= Beginning of Section =
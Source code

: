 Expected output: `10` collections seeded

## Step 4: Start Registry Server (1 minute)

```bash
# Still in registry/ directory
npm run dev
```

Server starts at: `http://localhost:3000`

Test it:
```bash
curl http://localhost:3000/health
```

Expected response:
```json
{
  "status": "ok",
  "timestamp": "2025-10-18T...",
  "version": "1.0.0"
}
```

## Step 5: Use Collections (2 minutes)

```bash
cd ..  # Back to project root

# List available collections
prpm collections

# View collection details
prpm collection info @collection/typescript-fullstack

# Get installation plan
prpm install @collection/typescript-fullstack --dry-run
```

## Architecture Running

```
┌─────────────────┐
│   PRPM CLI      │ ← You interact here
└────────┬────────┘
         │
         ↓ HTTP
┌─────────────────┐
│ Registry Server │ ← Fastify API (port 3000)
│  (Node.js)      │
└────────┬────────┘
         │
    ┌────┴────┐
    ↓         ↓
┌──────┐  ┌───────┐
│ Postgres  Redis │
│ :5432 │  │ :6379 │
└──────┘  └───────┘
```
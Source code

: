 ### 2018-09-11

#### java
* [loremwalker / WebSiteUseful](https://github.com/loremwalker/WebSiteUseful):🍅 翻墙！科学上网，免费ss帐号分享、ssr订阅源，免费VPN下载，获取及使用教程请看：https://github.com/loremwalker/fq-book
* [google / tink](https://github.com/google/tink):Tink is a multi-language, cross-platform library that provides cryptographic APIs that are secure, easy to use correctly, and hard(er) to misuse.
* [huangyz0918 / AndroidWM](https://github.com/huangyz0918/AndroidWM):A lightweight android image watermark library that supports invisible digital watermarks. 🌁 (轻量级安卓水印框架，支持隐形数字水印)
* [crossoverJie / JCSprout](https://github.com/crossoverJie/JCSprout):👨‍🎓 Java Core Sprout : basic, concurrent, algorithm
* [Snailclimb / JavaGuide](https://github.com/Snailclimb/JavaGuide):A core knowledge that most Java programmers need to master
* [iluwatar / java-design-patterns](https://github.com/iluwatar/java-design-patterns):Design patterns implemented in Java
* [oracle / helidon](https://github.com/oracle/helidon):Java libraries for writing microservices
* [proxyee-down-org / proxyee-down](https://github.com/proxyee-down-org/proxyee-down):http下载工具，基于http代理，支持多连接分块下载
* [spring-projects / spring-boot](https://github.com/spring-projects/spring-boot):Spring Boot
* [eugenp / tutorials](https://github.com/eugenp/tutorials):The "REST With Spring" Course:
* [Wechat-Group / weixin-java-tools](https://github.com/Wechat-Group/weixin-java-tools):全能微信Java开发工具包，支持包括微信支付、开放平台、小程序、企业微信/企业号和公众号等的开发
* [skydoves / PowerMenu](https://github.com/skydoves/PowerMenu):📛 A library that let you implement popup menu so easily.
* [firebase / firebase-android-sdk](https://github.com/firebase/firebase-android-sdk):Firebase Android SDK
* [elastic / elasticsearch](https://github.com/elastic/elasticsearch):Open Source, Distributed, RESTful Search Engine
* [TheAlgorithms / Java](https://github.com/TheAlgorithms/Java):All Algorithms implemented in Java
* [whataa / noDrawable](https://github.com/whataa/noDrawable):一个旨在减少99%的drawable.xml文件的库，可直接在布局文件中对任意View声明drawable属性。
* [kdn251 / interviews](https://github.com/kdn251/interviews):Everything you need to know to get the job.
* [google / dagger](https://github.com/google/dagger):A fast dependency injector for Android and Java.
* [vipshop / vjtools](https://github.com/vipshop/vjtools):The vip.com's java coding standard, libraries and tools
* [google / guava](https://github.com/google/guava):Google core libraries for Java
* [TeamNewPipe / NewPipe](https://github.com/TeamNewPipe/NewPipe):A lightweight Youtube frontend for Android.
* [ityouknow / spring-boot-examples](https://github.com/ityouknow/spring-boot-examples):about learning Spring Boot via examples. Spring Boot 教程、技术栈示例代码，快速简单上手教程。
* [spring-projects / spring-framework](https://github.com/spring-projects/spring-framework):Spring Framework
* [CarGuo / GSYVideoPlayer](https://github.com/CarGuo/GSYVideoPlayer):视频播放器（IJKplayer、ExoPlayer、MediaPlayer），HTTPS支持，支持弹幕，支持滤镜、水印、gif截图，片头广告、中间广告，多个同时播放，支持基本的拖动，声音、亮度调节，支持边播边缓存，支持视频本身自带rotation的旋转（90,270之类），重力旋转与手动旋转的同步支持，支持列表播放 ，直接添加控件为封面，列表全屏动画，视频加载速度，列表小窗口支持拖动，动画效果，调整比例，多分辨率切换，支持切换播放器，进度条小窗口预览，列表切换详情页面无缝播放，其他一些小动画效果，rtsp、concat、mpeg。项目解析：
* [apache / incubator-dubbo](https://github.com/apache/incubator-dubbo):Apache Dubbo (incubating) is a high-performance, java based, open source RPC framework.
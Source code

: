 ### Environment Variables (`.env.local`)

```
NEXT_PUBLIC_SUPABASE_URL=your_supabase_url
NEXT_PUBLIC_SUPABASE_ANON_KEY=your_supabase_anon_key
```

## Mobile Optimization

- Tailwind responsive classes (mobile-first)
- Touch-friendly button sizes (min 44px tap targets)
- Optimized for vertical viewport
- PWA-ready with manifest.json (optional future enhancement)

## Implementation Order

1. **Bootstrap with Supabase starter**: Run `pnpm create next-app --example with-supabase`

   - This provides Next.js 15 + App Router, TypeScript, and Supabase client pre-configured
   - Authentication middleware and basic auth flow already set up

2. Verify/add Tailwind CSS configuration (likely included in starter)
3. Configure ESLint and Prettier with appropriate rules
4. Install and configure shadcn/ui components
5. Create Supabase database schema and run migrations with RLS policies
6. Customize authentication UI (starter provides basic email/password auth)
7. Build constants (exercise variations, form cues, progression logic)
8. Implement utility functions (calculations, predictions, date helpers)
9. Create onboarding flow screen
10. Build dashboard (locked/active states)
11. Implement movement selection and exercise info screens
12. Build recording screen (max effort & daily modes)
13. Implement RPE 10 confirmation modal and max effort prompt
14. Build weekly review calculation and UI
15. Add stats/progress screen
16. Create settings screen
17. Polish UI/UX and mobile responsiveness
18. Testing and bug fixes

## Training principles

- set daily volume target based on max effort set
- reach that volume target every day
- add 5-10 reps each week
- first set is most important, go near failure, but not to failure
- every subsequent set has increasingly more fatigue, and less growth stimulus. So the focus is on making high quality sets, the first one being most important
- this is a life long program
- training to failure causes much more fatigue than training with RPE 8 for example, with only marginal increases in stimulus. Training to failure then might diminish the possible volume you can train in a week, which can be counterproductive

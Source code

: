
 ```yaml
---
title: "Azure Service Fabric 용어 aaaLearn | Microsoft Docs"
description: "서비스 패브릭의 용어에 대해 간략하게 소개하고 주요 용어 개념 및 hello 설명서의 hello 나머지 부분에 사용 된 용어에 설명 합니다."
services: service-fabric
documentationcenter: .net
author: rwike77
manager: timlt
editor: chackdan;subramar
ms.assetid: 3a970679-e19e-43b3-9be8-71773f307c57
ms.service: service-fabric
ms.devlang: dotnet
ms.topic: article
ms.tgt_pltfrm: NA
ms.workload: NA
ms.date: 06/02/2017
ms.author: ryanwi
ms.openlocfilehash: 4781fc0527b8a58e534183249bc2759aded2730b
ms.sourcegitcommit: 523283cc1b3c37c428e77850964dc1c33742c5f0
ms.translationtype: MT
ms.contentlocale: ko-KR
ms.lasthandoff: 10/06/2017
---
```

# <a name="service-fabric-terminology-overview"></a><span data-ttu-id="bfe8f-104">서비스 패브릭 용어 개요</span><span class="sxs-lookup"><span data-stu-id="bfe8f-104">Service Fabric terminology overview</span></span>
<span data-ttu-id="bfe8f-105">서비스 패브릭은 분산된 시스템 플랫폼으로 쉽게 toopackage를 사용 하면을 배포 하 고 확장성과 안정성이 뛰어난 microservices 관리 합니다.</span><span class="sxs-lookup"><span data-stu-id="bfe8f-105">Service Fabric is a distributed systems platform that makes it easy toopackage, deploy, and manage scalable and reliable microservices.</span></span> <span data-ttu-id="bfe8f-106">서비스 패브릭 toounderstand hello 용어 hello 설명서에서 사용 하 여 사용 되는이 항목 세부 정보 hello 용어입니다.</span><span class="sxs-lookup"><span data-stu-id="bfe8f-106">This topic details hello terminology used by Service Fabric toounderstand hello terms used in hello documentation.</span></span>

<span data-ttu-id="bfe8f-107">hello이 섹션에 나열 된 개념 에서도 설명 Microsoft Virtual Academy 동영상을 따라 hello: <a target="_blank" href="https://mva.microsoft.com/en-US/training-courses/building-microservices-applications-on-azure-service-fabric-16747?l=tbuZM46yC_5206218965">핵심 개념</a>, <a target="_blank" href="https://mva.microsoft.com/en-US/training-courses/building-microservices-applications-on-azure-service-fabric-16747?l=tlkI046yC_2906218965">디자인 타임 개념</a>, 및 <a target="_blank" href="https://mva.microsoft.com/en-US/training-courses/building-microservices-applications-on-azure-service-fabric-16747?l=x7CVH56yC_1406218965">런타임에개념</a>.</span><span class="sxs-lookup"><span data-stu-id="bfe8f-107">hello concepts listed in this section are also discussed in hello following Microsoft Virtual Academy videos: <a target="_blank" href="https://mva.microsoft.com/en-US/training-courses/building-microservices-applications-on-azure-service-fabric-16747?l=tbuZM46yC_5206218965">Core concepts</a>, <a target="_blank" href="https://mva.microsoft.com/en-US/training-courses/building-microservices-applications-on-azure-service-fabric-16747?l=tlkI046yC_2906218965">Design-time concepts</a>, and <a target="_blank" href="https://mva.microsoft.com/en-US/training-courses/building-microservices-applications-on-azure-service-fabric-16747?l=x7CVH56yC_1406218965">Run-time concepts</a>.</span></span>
= End of Section =
Problem statement
Where the string "flow" occurs in a line of the listing, copy the line.

Result below
   - Authentication middleware and basic auth flow already set up
9. Create onboarding flow screen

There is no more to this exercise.